Department of Health and Exercise Science, Appalachian State University, Boone, North Carolina (Dr Bouldin); Department of Psychology, University of Texas at San Antonio (Dr Swan); Speech-Language Pathology Program, School of Health Professions, University of Texas Health Science Center at San Antonio (Dr Norman); George E. Whalen VA Medical Center, Salt Lake City, Utah (Dr Tate); Departments of Neurology (Dr Tate) and Internal Medicine (Dr Pugh), University of Utah School of Medicine, Salt Lake City; Lees-McRae College, Banner Elk, North Carolina (Ms Tumminello); VA Salt Lake City Health Care System, Informatics, Decision-Enhancement, and Analytic Sciences Center, Salt Lake City, Utah (Mss Amuan and Trevino and Dr Pugh); Department of Physical Medicine and Rehabilitation, VA Greater Los Angeles Health Care System, and Department of Medicine, David Geffen School of Medicine at UCLA, Los Angeles, California (Dr Eapen); and Department of Epidemiology and Biostatistics, University of Texas Health Science Center at San Antonio (Dr Wang).
J Head Trauma Rehabil. 2021;36(1):10-19. doi: 10.1097/HTR.0000000000000574.
To evaluate whether neurobehavioral symptoms differ between groups of veterans with mild traumatic brain injury (mTBI) classified by health characteristics.
A total of 71 934 post-9/11 veterans with mTBI from the Chronic Effects of Neurotrauma Consortium Epidemiology warfighter cohort.
Cross-sectional analysis of retrospective cohort.
Health phenotypes identified using latent class analysis of health and function over 5 years. Symptom severity measured using Neurobehavioral Symptom Inventory; domains included vestibular, somatic, cognitive, and affective.
Veterans classified as moderately healthy had the lowest symptom burden while the polytrauma phenotype group had the highest. After accounting for sociodemographic and injury characteristics, polytrauma phenotype veterans had about 3 times the odds of reporting severe symptoms in each domain compared with moderately healthy veterans. Those veterans who were initially moderately healthy but whose health declined over time had about twice the odds of severe symptoms as consistently healthier Veterans. The strongest associations were in the affective domain. Compared with the moderately healthy group, veterans in other phenotypes were more likely to report symptoms substantially interfered with their daily lives (odds ratio range: 1.3-2.8).
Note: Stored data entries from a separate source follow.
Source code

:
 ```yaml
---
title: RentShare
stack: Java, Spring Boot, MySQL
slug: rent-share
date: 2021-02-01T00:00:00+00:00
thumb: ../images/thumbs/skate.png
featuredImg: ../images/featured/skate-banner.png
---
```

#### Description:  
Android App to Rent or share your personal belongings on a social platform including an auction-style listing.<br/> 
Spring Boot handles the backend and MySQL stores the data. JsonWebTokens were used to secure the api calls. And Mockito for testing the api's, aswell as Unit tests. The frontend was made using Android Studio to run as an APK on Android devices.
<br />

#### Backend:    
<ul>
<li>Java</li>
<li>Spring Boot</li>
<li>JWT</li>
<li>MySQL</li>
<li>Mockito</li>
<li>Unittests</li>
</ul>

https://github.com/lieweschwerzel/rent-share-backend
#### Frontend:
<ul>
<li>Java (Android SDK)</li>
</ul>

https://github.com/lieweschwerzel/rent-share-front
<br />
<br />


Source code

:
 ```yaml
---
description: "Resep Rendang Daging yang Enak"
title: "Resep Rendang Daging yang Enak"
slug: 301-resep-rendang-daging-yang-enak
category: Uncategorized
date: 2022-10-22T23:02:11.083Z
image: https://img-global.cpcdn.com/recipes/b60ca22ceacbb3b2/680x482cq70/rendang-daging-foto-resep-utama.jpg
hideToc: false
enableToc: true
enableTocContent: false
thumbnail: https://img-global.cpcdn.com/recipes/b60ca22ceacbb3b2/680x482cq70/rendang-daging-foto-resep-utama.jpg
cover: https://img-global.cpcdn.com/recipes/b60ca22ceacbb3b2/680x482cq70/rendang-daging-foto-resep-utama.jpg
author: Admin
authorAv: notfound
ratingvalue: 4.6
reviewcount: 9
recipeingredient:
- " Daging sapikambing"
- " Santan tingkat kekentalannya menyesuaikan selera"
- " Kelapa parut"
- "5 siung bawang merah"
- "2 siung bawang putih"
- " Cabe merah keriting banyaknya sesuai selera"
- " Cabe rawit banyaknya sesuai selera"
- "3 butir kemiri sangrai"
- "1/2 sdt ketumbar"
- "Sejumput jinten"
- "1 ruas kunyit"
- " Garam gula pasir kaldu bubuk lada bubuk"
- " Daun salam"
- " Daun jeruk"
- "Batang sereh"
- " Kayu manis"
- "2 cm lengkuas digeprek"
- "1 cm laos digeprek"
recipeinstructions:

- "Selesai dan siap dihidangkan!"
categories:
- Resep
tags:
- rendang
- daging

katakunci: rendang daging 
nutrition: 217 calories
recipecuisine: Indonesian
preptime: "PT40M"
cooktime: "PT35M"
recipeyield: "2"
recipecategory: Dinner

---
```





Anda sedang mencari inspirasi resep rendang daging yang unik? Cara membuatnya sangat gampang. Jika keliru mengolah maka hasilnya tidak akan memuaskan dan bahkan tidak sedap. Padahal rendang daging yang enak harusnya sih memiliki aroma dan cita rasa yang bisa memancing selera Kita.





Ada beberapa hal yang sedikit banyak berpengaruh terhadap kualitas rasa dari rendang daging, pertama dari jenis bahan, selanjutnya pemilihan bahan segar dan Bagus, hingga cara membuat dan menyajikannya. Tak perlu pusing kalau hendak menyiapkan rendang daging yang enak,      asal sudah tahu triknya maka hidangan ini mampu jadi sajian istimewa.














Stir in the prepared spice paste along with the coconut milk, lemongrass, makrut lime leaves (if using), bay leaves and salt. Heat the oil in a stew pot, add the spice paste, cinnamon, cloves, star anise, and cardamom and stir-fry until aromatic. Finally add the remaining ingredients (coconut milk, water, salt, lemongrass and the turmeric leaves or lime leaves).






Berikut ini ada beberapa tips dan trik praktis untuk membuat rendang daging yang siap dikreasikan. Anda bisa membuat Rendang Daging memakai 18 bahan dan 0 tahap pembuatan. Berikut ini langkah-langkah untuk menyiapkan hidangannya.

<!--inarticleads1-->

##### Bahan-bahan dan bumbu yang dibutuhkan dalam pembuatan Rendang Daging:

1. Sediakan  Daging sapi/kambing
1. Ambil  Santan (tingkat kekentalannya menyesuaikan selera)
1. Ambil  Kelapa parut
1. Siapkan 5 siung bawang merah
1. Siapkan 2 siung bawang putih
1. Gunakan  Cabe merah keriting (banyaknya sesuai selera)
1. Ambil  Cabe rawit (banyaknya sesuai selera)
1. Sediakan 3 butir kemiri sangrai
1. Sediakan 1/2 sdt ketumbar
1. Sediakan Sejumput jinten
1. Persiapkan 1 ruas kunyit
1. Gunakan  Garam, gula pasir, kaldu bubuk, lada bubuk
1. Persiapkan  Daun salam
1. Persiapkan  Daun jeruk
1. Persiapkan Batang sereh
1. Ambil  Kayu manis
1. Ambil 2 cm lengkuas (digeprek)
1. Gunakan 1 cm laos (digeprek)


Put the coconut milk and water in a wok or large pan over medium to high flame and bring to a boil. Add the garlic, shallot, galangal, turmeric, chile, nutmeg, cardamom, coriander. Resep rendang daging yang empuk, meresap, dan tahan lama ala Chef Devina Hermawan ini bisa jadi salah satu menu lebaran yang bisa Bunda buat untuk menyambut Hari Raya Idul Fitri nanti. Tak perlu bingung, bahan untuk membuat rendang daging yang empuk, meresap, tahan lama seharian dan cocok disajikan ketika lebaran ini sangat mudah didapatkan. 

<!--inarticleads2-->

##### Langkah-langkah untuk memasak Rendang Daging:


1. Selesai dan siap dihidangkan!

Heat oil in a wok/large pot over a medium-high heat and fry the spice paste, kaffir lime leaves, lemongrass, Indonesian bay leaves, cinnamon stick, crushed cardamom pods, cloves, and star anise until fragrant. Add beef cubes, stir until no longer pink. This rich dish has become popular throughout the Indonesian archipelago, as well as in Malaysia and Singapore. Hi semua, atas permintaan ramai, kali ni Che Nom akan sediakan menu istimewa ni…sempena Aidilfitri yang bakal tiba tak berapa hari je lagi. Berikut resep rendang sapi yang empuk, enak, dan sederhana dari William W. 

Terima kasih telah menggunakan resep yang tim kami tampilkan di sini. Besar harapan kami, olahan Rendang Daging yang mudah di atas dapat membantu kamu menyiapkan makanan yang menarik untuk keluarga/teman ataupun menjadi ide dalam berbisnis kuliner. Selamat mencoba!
Symptom severity and interference varied by phenotype, including between veterans with stable and declining health. Ameliorating severe symptoms, particularly in the affective domain, could improve health trajectories following mTBI.
评估根据健康特征分类的轻度创伤性脑损伤 (mTBI) 退伍军人群体之间的神经行为症状是否存在差异。
来自慢性神经创伤后果联盟流行病学作战人员队列的共 71934 名 9/11 后患有 mTBI 的退伍军人。
回顾性队列的横断面分析。
使用健康和功能的潜在类别分析在 5 年内确定健康表型。使用神经行为症状量表测量症状严重程度;包括前庭、躯体、认知和情感领域。
被归类为健康状况中等的退伍军人的症状负担最低,而多发伤表型组的症状负担最高。在考虑社会人口统计学和损伤特征后,与健康状况中等的退伍军人相比,多发伤表型退伍军人在每个领域报告严重症状的可能性约高出 3 倍。那些最初健康状况中等但随着时间的推移健康状况下降的退伍军人与持续健康的退伍军人相比,严重症状的可能性约增加了两倍。最强的关联存在于情感领域。与健康状况中等的退伍军人相比,其他表型的退伍军人报告症状严重程度更有可能对他们的日常生活造成严重干扰(比值比范围:1.3-2.8)。
表型不同,症状严重程度和干扰程度也不同,包括健康稳定和健康状况下降的退伍军人。改善严重症状,特别是在情感领域,可能会改善 mTBI 后的健康轨迹。